He got in and drove to her cottage. She had been released from hospital but was obviously not home yet.

He stared at the cottage in frustration. Then he felt in the guttering above the door where locals usually hid a door key, but there was nothing there. Perhaps Patricia had not even bothered to lock up. He tried the door handle, and to his relief the door opened.

He went in and searched for the bedroom, finding it off the kitchen at the back.

There was a wardrobe over on the far wall. He swung open the door. There were a few tailored suits and dresses and, on a shelf above, an assortment of hats.

He slowly lifted out a blue tweed suit and laid it on the bed and began to go over it inch by inch. And then down at the hem of the skirt, he found where two threads had been tugged out.

He sat down suddenly on the bed. He could hardly go back to Lochdubh and find these threads and present them as evidence, for he would be charged with suppressing evidence.

He was sure now she had murdered both Jamie and Penelope.

And then he heard cars driving up outside. He went to the window. In the first black official car was Patricia with Superintendent Peter Daviot; in the second were Lovelace, Mac-nab and Anderson.

He went to the outside door and opened it. Peter Daviot was helping Patricia from the car. Lovelace and the two detectives had gathered around.

“We must assure you again, Miss Martyn-Broyd, of our deepest apologies,” Mr. Daviot was saying, when Lovelace suddenly saw Hamish standing there.

“What are you doing?” he shouted.

They all turned to stare at him.

“I think we had better all go inside,” said Hamish.

“You’d better have a damned good reason to explain what you are doing in Miss Martyn-Broyd’s cottage,” said Lovelace.

But Patricia, with an odd little smile on her face, had already walked forward. Hamish stood aside, and they all trooped into the parlour.

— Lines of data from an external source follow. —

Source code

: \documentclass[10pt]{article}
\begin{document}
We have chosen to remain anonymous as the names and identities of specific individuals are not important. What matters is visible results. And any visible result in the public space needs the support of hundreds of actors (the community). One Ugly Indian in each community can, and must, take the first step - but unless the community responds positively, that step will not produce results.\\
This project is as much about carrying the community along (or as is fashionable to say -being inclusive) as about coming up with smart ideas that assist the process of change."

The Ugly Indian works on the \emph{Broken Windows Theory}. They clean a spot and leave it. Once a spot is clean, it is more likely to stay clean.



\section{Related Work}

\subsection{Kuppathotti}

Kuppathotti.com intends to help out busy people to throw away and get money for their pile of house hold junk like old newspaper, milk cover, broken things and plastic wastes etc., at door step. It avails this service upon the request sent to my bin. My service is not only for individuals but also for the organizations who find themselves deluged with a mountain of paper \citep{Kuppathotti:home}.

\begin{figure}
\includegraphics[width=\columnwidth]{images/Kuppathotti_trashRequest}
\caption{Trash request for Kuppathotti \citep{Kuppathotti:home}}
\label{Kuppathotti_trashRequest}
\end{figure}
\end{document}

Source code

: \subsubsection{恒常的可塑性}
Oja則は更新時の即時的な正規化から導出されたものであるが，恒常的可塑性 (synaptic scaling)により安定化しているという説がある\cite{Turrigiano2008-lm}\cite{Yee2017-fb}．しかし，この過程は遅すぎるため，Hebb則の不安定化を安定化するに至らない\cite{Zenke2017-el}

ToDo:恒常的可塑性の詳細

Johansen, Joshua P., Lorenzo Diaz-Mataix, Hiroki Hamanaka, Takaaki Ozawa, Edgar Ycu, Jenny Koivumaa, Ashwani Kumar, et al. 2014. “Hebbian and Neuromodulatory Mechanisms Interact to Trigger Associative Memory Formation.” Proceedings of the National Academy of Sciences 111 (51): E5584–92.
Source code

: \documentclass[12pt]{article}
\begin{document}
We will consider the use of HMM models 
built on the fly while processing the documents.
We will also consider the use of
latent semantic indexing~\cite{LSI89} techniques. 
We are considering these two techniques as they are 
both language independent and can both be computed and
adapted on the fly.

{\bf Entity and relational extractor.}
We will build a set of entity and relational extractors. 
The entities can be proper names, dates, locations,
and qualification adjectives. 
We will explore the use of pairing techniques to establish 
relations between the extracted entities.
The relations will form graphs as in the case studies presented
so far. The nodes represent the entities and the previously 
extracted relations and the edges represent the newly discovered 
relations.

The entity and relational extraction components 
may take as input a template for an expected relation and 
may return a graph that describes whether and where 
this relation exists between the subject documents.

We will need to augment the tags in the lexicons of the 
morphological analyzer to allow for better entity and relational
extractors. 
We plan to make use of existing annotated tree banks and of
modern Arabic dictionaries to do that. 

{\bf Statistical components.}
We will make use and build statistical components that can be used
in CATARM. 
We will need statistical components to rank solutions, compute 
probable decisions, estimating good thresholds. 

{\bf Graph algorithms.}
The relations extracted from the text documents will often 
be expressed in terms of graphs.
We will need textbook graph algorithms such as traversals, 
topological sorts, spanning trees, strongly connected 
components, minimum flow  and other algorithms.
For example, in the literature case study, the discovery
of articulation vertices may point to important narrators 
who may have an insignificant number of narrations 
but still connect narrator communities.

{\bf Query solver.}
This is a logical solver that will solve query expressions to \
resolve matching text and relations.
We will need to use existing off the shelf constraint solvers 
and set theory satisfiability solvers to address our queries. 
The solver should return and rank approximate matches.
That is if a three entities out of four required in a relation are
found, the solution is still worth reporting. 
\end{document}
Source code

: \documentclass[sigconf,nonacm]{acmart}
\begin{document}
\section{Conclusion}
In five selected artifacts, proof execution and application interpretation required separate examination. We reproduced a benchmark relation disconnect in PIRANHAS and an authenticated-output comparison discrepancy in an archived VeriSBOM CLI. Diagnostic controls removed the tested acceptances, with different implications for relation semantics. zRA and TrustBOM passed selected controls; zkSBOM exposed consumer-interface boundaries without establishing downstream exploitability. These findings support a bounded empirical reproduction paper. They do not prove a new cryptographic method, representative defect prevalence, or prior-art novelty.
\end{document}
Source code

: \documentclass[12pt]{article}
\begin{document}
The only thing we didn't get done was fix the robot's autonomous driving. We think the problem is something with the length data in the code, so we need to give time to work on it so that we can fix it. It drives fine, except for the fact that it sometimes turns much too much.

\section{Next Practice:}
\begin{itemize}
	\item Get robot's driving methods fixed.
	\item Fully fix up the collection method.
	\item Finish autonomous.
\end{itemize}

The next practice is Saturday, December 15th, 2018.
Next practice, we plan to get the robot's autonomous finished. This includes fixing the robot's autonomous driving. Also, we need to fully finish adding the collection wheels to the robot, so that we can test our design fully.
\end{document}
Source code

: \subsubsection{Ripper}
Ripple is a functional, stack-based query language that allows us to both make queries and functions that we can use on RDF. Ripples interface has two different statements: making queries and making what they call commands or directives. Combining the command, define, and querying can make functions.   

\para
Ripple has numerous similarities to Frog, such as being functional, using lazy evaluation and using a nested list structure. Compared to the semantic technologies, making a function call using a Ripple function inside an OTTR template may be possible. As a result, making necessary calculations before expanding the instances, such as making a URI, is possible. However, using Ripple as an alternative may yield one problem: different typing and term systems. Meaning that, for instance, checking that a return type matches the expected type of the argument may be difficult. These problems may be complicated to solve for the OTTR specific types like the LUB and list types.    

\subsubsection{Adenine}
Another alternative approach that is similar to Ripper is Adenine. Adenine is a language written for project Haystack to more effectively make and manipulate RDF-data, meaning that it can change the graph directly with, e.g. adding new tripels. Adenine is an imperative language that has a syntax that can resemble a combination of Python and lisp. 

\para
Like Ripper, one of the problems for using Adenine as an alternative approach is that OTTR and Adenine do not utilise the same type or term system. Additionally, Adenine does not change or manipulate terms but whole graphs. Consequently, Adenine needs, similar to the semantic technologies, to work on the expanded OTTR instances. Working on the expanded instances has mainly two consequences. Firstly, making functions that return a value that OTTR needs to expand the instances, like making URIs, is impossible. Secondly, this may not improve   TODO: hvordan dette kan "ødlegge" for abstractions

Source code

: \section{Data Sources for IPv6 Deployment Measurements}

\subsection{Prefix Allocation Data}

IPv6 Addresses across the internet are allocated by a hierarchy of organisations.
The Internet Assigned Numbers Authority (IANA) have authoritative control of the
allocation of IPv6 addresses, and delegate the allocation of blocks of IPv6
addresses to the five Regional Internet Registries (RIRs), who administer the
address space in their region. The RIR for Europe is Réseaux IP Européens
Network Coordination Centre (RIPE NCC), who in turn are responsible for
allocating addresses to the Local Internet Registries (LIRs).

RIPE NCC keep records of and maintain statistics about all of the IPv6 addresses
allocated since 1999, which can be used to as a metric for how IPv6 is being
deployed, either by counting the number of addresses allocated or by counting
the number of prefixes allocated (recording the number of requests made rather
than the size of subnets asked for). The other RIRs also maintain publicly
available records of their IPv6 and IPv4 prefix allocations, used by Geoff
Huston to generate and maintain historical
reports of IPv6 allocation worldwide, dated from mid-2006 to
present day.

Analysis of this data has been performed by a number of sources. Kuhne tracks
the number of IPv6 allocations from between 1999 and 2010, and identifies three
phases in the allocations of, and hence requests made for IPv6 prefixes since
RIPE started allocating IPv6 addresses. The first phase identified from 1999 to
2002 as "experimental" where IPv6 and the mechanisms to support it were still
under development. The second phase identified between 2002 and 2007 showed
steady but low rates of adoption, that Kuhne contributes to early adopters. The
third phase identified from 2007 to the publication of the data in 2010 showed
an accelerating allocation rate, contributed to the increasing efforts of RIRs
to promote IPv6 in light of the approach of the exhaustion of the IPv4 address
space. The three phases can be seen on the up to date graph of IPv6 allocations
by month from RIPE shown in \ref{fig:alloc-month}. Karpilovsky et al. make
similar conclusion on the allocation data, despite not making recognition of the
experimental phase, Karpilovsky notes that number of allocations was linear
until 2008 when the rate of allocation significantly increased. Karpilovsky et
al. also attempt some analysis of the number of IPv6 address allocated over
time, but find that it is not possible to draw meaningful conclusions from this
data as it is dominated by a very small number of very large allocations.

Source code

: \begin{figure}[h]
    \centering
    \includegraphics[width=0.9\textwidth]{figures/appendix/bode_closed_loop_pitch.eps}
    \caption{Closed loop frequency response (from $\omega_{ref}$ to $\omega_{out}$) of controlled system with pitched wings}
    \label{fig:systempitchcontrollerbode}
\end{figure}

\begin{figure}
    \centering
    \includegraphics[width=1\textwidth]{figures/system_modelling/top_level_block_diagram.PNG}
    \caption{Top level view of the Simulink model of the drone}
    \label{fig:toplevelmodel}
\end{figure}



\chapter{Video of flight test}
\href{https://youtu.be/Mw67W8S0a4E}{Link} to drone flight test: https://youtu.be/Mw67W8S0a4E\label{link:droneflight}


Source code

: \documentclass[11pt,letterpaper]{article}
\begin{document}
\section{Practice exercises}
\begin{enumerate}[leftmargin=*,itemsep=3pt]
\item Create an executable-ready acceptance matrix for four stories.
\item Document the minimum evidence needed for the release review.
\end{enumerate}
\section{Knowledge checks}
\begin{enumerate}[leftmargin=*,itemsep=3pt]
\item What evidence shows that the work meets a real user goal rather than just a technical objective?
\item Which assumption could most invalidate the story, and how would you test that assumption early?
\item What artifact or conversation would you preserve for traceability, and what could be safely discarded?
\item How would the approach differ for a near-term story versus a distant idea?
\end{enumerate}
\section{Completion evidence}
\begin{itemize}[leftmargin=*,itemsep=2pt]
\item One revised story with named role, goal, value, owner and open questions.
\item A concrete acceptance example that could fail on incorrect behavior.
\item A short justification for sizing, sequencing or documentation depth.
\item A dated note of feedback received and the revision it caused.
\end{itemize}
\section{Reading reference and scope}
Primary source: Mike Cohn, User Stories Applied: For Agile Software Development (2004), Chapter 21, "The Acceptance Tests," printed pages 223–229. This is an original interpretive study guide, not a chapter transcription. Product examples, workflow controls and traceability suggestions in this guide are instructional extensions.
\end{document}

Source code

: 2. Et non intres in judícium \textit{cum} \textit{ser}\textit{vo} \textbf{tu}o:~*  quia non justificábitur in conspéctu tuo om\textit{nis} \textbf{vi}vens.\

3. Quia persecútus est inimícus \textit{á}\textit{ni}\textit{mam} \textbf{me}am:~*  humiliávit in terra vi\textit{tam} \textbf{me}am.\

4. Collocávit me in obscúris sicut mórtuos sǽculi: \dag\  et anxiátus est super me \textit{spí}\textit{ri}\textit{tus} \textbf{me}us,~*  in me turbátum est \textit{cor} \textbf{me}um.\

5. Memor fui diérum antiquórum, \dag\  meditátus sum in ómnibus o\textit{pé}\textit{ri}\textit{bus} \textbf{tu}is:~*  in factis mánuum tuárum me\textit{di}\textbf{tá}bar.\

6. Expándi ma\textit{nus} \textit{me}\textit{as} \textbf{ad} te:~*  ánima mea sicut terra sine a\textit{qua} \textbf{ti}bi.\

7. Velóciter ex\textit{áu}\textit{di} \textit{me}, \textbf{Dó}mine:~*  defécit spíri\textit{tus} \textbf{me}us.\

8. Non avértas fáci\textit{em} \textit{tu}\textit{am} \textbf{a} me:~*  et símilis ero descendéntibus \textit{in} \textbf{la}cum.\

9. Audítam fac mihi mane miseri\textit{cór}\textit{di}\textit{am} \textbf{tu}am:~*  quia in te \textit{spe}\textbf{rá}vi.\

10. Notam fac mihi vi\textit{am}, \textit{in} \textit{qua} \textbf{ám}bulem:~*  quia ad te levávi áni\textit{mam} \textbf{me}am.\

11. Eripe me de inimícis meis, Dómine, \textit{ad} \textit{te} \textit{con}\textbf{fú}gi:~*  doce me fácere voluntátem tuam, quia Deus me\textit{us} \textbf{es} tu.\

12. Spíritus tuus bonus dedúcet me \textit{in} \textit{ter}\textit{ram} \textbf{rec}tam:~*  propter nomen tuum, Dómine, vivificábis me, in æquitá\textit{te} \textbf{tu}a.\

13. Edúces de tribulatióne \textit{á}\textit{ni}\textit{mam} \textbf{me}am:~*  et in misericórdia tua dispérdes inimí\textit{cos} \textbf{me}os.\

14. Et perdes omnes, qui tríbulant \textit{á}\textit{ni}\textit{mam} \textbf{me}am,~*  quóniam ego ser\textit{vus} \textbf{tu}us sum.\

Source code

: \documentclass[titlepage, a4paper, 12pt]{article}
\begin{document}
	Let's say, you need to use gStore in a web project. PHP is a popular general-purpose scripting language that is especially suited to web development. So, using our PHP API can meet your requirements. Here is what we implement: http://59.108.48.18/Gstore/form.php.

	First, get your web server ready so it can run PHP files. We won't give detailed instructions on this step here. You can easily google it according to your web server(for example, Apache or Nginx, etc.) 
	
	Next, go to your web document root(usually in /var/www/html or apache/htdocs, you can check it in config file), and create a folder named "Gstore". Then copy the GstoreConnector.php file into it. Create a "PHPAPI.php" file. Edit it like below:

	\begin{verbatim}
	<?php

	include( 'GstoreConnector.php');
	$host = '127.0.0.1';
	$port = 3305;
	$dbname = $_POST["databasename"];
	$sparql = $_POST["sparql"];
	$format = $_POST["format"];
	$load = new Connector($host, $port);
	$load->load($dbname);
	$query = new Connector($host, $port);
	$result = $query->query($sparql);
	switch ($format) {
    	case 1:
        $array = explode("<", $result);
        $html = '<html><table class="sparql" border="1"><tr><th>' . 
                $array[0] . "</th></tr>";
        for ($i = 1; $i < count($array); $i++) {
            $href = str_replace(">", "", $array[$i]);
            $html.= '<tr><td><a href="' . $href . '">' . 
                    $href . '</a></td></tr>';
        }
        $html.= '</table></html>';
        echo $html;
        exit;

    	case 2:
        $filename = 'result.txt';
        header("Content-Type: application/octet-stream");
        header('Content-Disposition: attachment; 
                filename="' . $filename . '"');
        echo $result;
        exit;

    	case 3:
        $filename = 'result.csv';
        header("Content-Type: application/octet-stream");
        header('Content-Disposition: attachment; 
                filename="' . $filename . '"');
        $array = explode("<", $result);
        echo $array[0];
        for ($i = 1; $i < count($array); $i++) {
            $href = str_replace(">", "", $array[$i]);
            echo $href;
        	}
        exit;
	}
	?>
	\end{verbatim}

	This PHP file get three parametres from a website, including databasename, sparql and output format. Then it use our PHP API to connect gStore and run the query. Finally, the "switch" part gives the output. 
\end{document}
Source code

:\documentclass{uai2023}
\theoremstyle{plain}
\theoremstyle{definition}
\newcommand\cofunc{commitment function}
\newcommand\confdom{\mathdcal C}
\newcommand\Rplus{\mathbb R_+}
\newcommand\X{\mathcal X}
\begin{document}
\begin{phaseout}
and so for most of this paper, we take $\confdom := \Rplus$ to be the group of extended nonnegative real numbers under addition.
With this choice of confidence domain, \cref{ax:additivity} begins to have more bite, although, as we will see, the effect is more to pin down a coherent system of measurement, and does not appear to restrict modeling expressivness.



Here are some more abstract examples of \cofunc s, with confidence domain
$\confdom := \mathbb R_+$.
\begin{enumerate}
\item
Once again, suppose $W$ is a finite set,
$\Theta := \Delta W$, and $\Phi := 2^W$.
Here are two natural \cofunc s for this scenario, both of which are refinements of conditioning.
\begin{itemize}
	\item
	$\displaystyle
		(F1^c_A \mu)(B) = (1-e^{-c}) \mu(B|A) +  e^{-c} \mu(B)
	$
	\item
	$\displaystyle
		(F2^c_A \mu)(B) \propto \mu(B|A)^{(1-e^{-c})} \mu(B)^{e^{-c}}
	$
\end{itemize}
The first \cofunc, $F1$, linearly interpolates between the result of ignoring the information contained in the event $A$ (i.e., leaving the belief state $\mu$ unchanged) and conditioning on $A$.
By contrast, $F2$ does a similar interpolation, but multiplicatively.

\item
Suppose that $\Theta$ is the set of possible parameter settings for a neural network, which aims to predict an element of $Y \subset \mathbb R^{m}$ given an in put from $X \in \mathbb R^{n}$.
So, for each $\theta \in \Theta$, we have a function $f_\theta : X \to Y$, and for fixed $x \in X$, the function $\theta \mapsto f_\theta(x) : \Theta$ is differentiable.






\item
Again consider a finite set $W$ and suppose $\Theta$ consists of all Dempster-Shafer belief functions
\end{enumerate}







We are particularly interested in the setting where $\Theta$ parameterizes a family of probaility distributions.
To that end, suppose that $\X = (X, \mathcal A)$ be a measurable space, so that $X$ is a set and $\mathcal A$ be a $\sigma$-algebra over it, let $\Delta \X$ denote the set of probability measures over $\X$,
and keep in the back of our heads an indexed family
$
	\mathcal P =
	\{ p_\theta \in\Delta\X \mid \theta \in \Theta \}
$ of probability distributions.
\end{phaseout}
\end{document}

Hamish was suddenly terrified. All Patricia had to do was deny his accusations. He had no real proof. She could admit to borrowing Ludlow’s car but say that she’d had to get away, that in her distress she had forgotten to explain she was not in her own car. But he had gone this far, so he had to take it to the end.

“Perhaps if we all sit down,” said Hamish, “I’ll explain what I am doing here.”

“Tea?” said Patricia, smiling all around.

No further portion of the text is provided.